Filter out all lines without the word "value" from the data below, please, and copy the rest.

═════ Provided material ═════

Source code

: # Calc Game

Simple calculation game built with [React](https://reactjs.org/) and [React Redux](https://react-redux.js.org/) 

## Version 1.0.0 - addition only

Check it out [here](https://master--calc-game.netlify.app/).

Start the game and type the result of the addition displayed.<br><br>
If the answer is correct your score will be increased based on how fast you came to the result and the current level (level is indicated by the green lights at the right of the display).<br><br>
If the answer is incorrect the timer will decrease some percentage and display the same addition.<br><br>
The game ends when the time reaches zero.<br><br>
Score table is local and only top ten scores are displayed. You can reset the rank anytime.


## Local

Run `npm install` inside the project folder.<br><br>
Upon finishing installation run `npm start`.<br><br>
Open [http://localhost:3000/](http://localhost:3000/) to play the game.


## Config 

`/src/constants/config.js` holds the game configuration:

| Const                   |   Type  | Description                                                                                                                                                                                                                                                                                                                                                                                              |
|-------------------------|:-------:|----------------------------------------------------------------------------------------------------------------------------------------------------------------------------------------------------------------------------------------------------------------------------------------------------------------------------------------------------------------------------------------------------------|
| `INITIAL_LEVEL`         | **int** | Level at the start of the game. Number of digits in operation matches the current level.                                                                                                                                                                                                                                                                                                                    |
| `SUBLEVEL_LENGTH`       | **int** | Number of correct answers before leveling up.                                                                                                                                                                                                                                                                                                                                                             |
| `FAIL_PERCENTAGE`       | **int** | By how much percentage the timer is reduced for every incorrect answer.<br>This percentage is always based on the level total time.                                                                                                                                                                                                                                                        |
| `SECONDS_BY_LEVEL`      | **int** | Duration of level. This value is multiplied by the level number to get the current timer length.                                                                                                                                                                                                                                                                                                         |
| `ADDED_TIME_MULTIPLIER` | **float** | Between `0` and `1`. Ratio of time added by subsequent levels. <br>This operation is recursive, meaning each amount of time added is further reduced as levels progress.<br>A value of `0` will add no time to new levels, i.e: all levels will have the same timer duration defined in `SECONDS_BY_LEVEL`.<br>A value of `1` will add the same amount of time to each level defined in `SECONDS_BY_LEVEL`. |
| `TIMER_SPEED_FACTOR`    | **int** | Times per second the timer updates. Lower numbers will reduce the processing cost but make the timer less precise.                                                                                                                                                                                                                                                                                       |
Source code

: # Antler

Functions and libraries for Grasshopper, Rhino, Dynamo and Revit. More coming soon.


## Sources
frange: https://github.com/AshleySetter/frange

═════

# [Answer section]
| `SECONDS_BY_LEVEL`      | **int** | Duration of level. This value is multiplied by the level number to get the current timer length.                                                                                                                                                                                                                                                                                                         |
| `ADDED_TIME_MULTIPLIER` | **float** | Between `0` and `1`. Ratio of time added by subsequent levels. <br>This operation is recursive, meaning each amount of time added is further reduced as levels progress.<br>A value of `0` will add no time to new levels, i.e: all levels will have the same timer duration defined in `SECONDS_BY_LEVEL`.<br>A value of `1` will add the same amount of time to each level defined in `SECONDS_BY_LEVEL`. |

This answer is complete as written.